[Stored data entries]
•••••

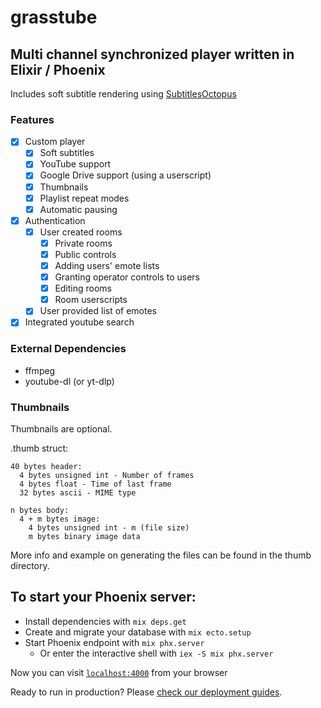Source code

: # grasstube

## Multi channel synchronized player written in Elixir / Phoenix

Includes soft subtitle rendering using [SubtitlesOctopus](https://github.com/Dador/JavascriptSubtitlesOctopus)

### Features

- [x] Custom player
  - [x] Soft subtitles
  - [x] YouTube support
  - [x] Google Drive support (using a userscript)
  - [x] Thumbnails
  - [x] Playlist repeat modes
  - [x] Automatic pausing
- [x] Authentication
  - [x] User created rooms
    - [x] Private rooms
    - [x] Public controls
    - [x] Adding users' emote lists
    - [x] Granting operator controls to users
    - [x] Editing rooms
    - [x] Room userscripts
  - [x] User provided list of emotes
- [x] Integrated youtube search

### External Dependencies

- ffmpeg
- youtube-dl (or yt-dlp)

### Thumbnails

Thumbnails are optional.

.thumb struct:
```
40 bytes header:
  4 bytes unsigned int - Number of frames
  4 bytes float - Time of last frame
  32 bytes ascii - MIME type

n bytes body:
  4 + m bytes image:
    4 bytes unsigned int - m (file size)
    m bytes binary image data
```
More info and example on generating the files can be found in the thumb directory.

## To start your Phoenix server:

  * Install dependencies with `mix deps.get`
  * Create and migrate your database with `mix ecto.setup`
  * Start Phoenix endpoint with `mix phx.server`
    * Or enter the interactive shell with `iex -S mix phx.server`

Now you can visit [`localhost:4000`](http://localhost:4000) from your browser

Ready to run in production? Please [check our deployment guides](https://hexdocs.pm/phoenix/deployment.html).
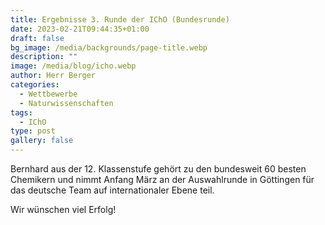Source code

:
 ```yaml
---
title: Ergebnisse 3. Runde der IChO (Bundesrunde)
date: 2023-02-21T09:44:35+01:00
draft: false
bg_image: /media/backgrounds/page-title.webp
description: ""
image: /media/blog/icho.webp
author: Herr Berger
categories:
  - Wettbewerbe
  - Naturwissenschaften
tags:
  - IChO
type: post
gallery: false
---
```

Bernhard aus der 12. Klassenstufe gehört zu den bundesweit 60 besten Chemikern und nimmt Anfang März an der Auswahlrunde in Göttingen für das deutsche Team auf internationaler Ebene teil. 

Wir wünschen viel Erfolg!
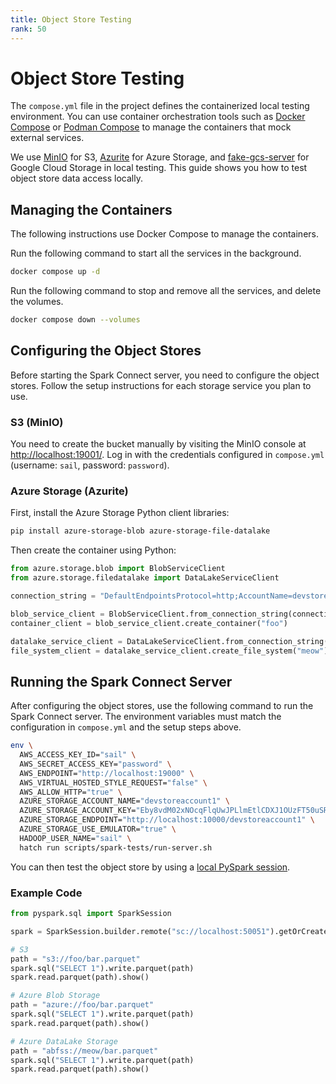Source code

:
 ```yaml
---
title: Object Store Testing
rank: 50
---
```


# Object Store Testing

The `compose.yml` file in the project defines the containerized local testing environment.
You can use container orchestration tools such as [Docker Compose](https://docs.docker.com/compose/)
or [Podman Compose](https://github.com/containers/podman-compose) to manage the containers that mock external services.

We use [MinIO](https://min.io/) for S3, [Azurite](https://github.com/Azure/Azurite) for Azure Storage, and [fake-gcs-server](https://github.com/fsouza/fake-gcs-server) for Google Cloud Storage in local testing.
This guide shows you how to test object store data access locally.

## Managing the Containers

<!-- TODO: add instructions for Podman Compose -->

The following instructions use Docker Compose to manage the containers.

Run the following command to start all the services in the background.

```bash
docker compose up -d
```

Run the following command to stop and remove all the services, and delete the volumes.

```bash
docker compose down --volumes
```

## Configuring the Object Stores

Before starting the Spark Connect server, you need to configure the object stores. Follow the setup instructions for each storage service you plan to use.

### S3 (MinIO)

You need to create the bucket manually by visiting the MinIO console at <http://localhost:19001/>.
Log in with the credentials configured in `compose.yml` (username: `sail`, password: `password`).

### Azure Storage (Azurite)

First, install the Azure Storage Python client libraries:

```bash
pip install azure-storage-blob azure-storage-file-datalake
```

Then create the container using Python:

```python
from azure.storage.blob import BlobServiceClient
from azure.storage.filedatalake import DataLakeServiceClient

connection_string = "DefaultEndpointsProtocol=http;AccountName=devstoreaccount1;AccountKey=Eby8vdM02xNOcqFlqUwJPLlmEtlCDXJ1OUzFT50uSRZ6IFsuFq2UVErCz4I6tq/K1SZFPTOtr/KBHBeksoGMGw==;BlobEndpoint=http://localhost:10000/devstoreaccount1;"

blob_service_client = BlobServiceClient.from_connection_string(connection_string)
container_client = blob_service_client.create_container("foo")

datalake_service_client = DataLakeServiceClient.from_connection_string(connection_string)
file_system_client = datalake_service_client.create_file_system("meow")
```

## Running the Spark Connect Server

After configuring the object stores, use the following command to run the Spark Connect server.
The environment variables must match the configuration in `compose.yml` and the setup steps above.

```bash
env \
  AWS_ACCESS_KEY_ID="sail" \
  AWS_SECRET_ACCESS_KEY="password" \
  AWS_ENDPOINT="http://localhost:19000" \
  AWS_VIRTUAL_HOSTED_STYLE_REQUEST="false" \
  AWS_ALLOW_HTTP="true" \
  AZURE_STORAGE_ACCOUNT_NAME="devstoreaccount1" \
  AZURE_STORAGE_ACCOUNT_KEY="Eby8vdM02xNOcqFlqUwJPLlmEtlCDXJ1OUzFT50uSRZ6IFsuFq2UVErCz4I6tq/K1SZFPTOtr/KBHBeksoGMGw==" \
  AZURE_STORAGE_ENDPOINT="http://localhost:10000/devstoreaccount1" \
  AZURE_STORAGE_USE_EMULATOR="true" \
  HADOOP_USER_NAME="sail" \
  hatch run scripts/spark-tests/run-server.sh
```

You can then test the object store by using a [local PySpark session](./pyspark-local.md).

### Example Code

```python
from pyspark.sql import SparkSession

spark = SparkSession.builder.remote("sc://localhost:50051").getOrCreate()

# S3
path = "s3://foo/bar.parquet"
spark.sql("SELECT 1").write.parquet(path)
spark.read.parquet(path).show()

# Azure Blob Storage
path = "azure://foo/bar.parquet"
spark.sql("SELECT 1").write.parquet(path)
spark.read.parquet(path).show()

# Azure DataLake Storage
path = "abfss://meow/bar.parquet"
spark.sql("SELECT 1").write.parquet(path)
spark.read.parquet(path).show()
```
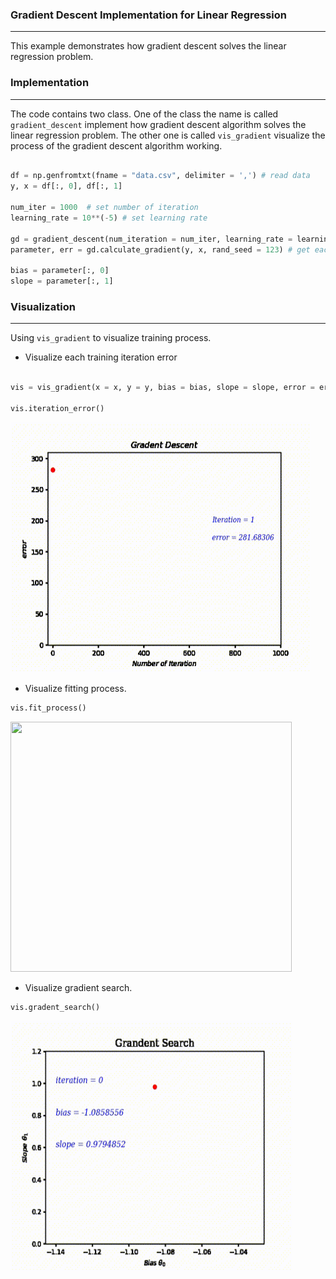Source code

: ### Gradient Descent Implementation for Linear Regression
***
This example demonstrates how gradient descent solves the linear regression problem.


### Implementation
***
The code contains two class. One of the class the name is called `gradient_descent` implement how gradient descent algorithm solves the linear regression problem. The other one is called `vis_gradient` visualize the process of the gradient descent algorithm working.

```python

df = np.genfromtxt(fname = "data.csv", delimiter = ',') # read data 
y, x = df[:, 0], df[:, 1]

num_iter = 1000  # set number of iteration
learning_rate = 10**(-5) # set learning rate

gd = gradient_descent(num_iteration = num_iter, learning_rate = learning_rate)
parameter, err = gd.calculate_gradient(y, x, rand_seed = 123) # get each training iteration parameter and error 

bias = parameter[:, 0]
slope = parameter[:, 1]
```
### Visualization
***
Using `vis_gradient` to visualize training process.

 -  Visualize each training iteration error 

```python

vis = vis_gradient(x = x, y = y, bias = bias, slope = slope, error = err, num_iter = num_iter)

vis.iteration_error() 
```

<img src = "\\animation\\gradient_error.gif" height = "400" width = "480" >

 -  Visualize fitting process.

```python
vis.fit_process() 
```

<img src = "\\animation\\fit_process.gif" height = "400" width = "450" >

 -  Visualize gradient search.

```python
vis.gradent_search() 
```

<img src = "\\animation\\gradient_search.gif" height = "400" width = "450">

•••••

Your copy should match the records above exactly, except that it contains no pictures.

→ **Solution below**
Source code

: # grasstube

## Multi channel synchronized player written in Elixir / Phoenix

Includes soft subtitle rendering using [SubtitlesOctopus](https://github.com/Dador/JavascriptSubtitlesOctopus)

### Features

- [x] Custom player
  - [x] Soft subtitles
  - [x] YouTube support
  - [x] Google Drive support (using a userscript)
  - [x] Thumbnails
  - [x] Playlist repeat modes
  - [x] Automatic pausing
- [x] Authentication
  - [x] User created rooms
    - [x] Private rooms
    - [x] Public controls
    - [x] Adding users' emote lists
    - [x] Granting operator controls to users
    - [x] Editing rooms
    - [x] Room userscripts
  - [x] User provided list of emotes
- [x] Integrated youtube search

### External Dependencies

- ffmpeg
- youtube-dl (or yt-dlp)

### Thumbnails

Thumbnails are optional.

.thumb struct:
```
40 bytes header:
  4 bytes unsigned int - Number of frames
  4 bytes float - Time of last frame
  32 bytes ascii - MIME type

n bytes body:
  4 + m bytes image:
    4 bytes unsigned int - m (file size)
    m bytes binary image data
```
More info and example on generating the files can be found in the thumb directory.

## To start your Phoenix server:

  * Install dependencies with `mix deps.get`
  * Create and migrate your database with `mix ecto.setup`
  * Start Phoenix endpoint with `mix phx.server`
    * Or enter the interactive shell with `iex -S mix phx.server`

Now you can visit [`localhost:4000`](http://localhost:4000) from your browser

Ready to run in production? Please [check our deployment guides](https://hexdocs.pm/phoenix/deployment.html).
Source code

:
 ```yaml
---
title: Ergebnisse 3. Runde der IChO (Bundesrunde)
date: 2023-02-21T09:44:35+01:00
draft: false
bg_image: /media/backgrounds/page-title.webp
description: ""
image: /media/blog/icho.webp
author: Herr Berger
categories:
  - Wettbewerbe
  - Naturwissenschaften
tags:
  - IChO
type: post
gallery: false
---
```

Bernhard aus der 12. Klassenstufe gehört zu den bundesweit 60 besten Chemikern und nimmt Anfang März an der Auswahlrunde in Göttingen für das deutsche Team auf internationaler Ebene teil. 

Wir wünschen viel Erfolg!
Source code

:
 ```yaml
---
title: Object Store Testing
rank: 50
---
```


# Object Store Testing

The `compose.yml` file in the project defines the containerized local testing environment.
You can use container orchestration tools such as [Docker Compose](https://docs.docker.com/compose/)
or [Podman Compose](https://github.com/containers/podman-compose) to manage the containers that mock external services.

We use [MinIO](https://min.io/) for S3, [Azurite](https://github.com/Azure/Azurite) for Azure Storage, and [fake-gcs-server](https://github.com/fsouza/fake-gcs-server) for Google Cloud Storage in local testing.
This guide shows you how to test object store data access locally.

## Managing the Containers

<!-- TODO: add instructions for Podman Compose -->

The following instructions use Docker Compose to manage the containers.

Run the following command to start all the services in the background.

```bash
docker compose up -d
```

Run the following command to stop and remove all the services, and delete the volumes.

```bash
docker compose down --volumes
```

## Configuring the Object Stores

Before starting the Spark Connect server, you need to configure the object stores. Follow the setup instructions for each storage service you plan to use.

### S3 (MinIO)

You need to create the bucket manually by visiting the MinIO console at <http://localhost:19001/>.
Log in with the credentials configured in `compose.yml` (username: `sail`, password: `password`).

### Azure Storage (Azurite)

First, install the Azure Storage Python client libraries:

```bash
pip install azure-storage-blob azure-storage-file-datalake
```

Then create the container using Python:

```python
from azure.storage.blob import BlobServiceClient
from azure.storage.filedatalake import DataLakeServiceClient

connection_string = "DefaultEndpointsProtocol=http;AccountName=devstoreaccount1;AccountKey=Eby8vdM02xNOcqFlqUwJPLlmEtlCDXJ1OUzFT50uSRZ6IFsuFq2UVErCz4I6tq/K1SZFPTOtr/KBHBeksoGMGw==;BlobEndpoint=http://localhost:10000/devstoreaccount1;"

blob_service_client = BlobServiceClient.from_connection_string(connection_string)
container_client = blob_service_client.create_container("foo")

datalake_service_client = DataLakeServiceClient.from_connection_string(connection_string)
file_system_client = datalake_service_client.create_file_system("meow")
```

## Running the Spark Connect Server

After configuring the object stores, use the following command to run the Spark Connect server.
The environment variables must match the configuration in `compose.yml` and the setup steps above.

```bash
env \
  AWS_ACCESS_KEY_ID="sail" \
  AWS_SECRET_ACCESS_KEY="password" \
  AWS_ENDPOINT="http://localhost:19000" \
  AWS_VIRTUAL_HOSTED_STYLE_REQUEST="false" \
  AWS_ALLOW_HTTP="true" \
  AZURE_STORAGE_ACCOUNT_NAME="devstoreaccount1" \
  AZURE_STORAGE_ACCOUNT_KEY="Eby8vdM02xNOcqFlqUwJPLlmEtlCDXJ1OUzFT50uSRZ6IFsuFq2UVErCz4I6tq/K1SZFPTOtr/KBHBeksoGMGw==" \
  AZURE_STORAGE_ENDPOINT="http://localhost:10000/devstoreaccount1" \
  AZURE_STORAGE_USE_EMULATOR="true" \
  HADOOP_USER_NAME="sail" \
  hatch run scripts/spark-tests/run-server.sh
```

You can then test the object store by using a [local PySpark session](./pyspark-local.md).

### Example Code

```python
from pyspark.sql import SparkSession

spark = SparkSession.builder.remote("sc://localhost:50051").getOrCreate()

# S3
path = "s3://foo/bar.parquet"
spark.sql("SELECT 1").write.parquet(path)
spark.read.parquet(path).show()

# Azure Blob Storage
path = "azure://foo/bar.parquet"
spark.sql("SELECT 1").write.parquet(path)
spark.read.parquet(path).show()

# Azure DataLake Storage
path = "abfss://meow/bar.parquet"
spark.sql("SELECT 1").write.parquet(path)
spark.read.parquet(path).show()
```
Source code

: ### Gradient Descent Implementation for Linear Regression
***
This example demonstrates how gradient descent solves the linear regression problem.


### Implementation
***
The code contains two class. One of the class the name is called `gradient_descent` implement how gradient descent algorithm solves the linear regression problem. The other one is called `vis_gradient` visualize the process of the gradient descent algorithm working.

```python

df = np.genfromtxt(fname = "data.csv", delimiter = ',') # read data 
y, x = df[:, 0], df[:, 1]

num_iter = 1000  # set number of iteration
learning_rate = 10**(-5) # set learning rate

gd = gradient_descent(num_iteration = num_iter, learning_rate = learning_rate)
parameter, err = gd.calculate_gradient(y, x, rand_seed = 123) # get each training iteration parameter and error 

bias = parameter[:, 0]
slope = parameter[:, 1]
```
### Visualization
***
Using `vis_gradient` to visualize training process.

 -  Visualize each training iteration error 

```python

vis = vis_gradient(x = x, y = y, bias = bias, slope = slope, error = err, num_iter = num_iter)

vis.iteration_error() 
```

<img src = "\\animation\\gradient_error.gif" height = "400" width = "480" >

 -  Visualize fitting process.

```python
vis.fit_process() 
```

<img src = "\\animation\\fit_process.gif" height = "400" width = "450" >

 -  Visualize gradient search.

```python
vis.gradent_search() 
```

<img src = "\\animation\\gradient_search.gif" height = "400" width = "450">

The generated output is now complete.